__Task item__.
Filter the records down to the lines that hold the word "PSACR", and copy each of those lines.

┄┄┄┄┄┄┄┄┄┄

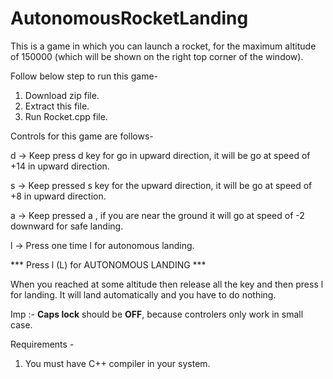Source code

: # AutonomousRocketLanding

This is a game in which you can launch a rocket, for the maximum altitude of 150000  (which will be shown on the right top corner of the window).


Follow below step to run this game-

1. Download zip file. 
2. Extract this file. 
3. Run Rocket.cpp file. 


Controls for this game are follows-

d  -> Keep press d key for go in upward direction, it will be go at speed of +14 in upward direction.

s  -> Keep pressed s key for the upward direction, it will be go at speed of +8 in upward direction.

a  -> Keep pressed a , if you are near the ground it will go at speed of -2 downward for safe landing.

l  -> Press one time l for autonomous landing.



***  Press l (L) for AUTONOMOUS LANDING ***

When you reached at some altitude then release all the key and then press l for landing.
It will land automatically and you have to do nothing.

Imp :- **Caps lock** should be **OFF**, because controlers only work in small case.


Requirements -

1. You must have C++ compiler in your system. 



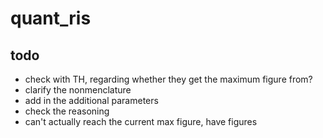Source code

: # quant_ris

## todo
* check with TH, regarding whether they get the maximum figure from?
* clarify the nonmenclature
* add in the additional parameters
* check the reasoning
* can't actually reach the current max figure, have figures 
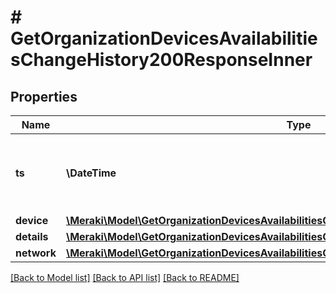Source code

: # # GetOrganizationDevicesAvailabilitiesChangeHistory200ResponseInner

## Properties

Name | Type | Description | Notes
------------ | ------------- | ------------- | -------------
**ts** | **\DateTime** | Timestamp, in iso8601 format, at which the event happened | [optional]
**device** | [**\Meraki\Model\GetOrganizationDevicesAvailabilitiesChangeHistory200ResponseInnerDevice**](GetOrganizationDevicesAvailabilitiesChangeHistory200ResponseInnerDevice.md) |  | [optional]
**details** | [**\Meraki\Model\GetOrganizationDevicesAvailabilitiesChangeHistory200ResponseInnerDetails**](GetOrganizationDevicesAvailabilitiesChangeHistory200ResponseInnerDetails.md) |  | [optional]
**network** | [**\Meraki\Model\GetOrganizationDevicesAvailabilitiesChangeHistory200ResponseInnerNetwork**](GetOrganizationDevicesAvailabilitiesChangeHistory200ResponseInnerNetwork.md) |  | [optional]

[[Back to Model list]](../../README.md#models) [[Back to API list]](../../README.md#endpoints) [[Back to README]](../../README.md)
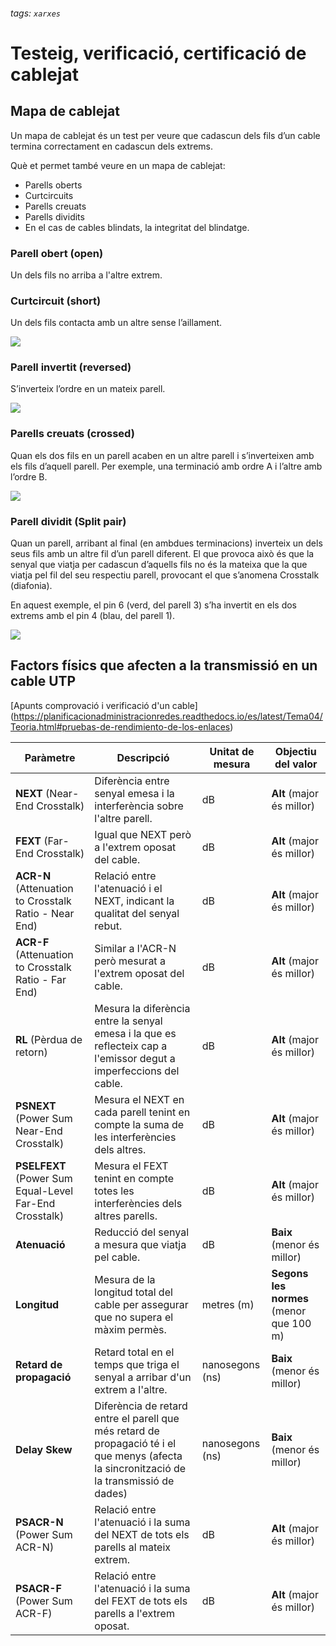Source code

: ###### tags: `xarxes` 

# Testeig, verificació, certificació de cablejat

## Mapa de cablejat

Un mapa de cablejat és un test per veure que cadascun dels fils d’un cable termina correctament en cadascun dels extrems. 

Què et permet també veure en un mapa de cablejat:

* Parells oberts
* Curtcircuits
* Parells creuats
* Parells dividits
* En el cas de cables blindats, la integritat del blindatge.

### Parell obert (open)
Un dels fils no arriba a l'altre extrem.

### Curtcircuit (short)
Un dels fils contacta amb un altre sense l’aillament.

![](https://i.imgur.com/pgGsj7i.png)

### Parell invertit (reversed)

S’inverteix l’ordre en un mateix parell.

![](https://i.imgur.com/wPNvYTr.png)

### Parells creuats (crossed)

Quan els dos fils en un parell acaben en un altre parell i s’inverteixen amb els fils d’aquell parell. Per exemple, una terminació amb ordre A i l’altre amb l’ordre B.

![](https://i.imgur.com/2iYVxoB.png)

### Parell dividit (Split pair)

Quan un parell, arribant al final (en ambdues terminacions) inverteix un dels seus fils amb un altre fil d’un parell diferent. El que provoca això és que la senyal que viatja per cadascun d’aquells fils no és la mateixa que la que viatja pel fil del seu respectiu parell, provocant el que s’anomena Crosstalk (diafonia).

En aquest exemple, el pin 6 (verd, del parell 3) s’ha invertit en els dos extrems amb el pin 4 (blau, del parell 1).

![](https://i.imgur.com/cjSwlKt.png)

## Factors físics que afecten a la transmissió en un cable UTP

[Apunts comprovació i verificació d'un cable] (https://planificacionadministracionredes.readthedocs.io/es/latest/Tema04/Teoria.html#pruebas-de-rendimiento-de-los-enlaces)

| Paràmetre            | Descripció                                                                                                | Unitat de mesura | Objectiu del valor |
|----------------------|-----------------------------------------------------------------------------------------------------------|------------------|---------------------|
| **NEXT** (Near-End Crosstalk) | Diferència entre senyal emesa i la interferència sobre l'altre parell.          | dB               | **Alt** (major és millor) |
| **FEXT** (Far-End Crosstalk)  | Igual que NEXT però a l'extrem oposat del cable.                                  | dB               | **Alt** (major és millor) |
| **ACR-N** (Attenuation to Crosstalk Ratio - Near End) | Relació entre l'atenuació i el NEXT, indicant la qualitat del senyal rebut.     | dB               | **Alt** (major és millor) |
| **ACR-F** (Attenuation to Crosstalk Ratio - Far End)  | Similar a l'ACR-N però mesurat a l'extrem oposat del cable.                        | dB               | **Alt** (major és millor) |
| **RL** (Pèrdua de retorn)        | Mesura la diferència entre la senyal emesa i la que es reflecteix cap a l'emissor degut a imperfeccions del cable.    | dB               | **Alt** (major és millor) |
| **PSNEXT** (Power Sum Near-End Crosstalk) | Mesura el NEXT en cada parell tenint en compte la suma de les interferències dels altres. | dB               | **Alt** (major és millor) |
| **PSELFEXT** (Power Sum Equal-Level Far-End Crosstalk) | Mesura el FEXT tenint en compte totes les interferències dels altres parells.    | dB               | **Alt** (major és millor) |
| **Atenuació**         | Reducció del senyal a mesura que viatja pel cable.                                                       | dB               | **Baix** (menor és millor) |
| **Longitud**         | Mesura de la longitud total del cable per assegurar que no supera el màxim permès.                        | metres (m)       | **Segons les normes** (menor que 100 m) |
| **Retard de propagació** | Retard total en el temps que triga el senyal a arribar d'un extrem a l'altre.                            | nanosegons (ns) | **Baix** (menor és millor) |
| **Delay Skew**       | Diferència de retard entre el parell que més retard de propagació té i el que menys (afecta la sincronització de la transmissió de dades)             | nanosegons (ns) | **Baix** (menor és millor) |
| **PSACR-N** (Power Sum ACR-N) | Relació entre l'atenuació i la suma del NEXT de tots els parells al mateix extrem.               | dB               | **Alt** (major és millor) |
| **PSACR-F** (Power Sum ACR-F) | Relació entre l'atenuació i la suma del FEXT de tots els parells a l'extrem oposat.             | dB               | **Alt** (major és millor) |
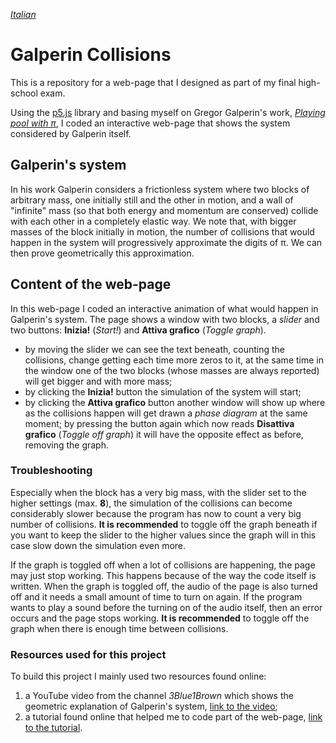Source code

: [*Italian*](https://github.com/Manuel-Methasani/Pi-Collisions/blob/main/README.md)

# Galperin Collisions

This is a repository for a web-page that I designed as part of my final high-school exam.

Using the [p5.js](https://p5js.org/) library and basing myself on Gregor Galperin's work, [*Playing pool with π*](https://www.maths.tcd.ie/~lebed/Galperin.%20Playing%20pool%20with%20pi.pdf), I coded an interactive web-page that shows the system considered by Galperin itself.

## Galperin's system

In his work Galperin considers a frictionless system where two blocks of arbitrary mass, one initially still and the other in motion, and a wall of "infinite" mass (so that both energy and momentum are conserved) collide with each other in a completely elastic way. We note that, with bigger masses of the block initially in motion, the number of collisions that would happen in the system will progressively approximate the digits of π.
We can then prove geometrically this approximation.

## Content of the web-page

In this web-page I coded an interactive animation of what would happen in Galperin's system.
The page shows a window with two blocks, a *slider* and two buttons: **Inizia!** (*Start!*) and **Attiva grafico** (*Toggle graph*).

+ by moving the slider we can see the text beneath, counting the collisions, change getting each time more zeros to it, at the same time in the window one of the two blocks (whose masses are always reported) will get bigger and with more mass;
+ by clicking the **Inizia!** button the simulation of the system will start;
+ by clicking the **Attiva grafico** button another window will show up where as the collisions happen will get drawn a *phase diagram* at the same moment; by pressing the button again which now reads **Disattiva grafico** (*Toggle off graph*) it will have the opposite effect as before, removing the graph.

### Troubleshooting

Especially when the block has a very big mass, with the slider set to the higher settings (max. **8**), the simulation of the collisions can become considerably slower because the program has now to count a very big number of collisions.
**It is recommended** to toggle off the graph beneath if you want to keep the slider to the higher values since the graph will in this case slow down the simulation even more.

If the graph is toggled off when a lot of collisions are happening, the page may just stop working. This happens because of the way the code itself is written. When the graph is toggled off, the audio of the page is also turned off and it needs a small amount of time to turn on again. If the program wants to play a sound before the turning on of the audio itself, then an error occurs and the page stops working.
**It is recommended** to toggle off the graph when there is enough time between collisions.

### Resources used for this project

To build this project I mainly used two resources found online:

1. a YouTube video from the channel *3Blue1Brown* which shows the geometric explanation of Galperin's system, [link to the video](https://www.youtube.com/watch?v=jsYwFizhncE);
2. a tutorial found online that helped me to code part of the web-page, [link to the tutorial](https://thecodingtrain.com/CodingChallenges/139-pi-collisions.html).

┄┄┄┄┄┄┄┄┄┄

__Task answer__.
| **PSACR-N** (Power Sum ACR-N) | Relació entre l'atenuació i la suma del NEXT de tots els parells al mateix extrem.               | dB               | **Alt** (major és millor) |
| **PSACR-F** (Power Sum ACR-F) | Relació entre l'atenuació i la suma del FEXT de tots els parells a l'extrem oposat.             | dB               | **Alt** (major és millor) |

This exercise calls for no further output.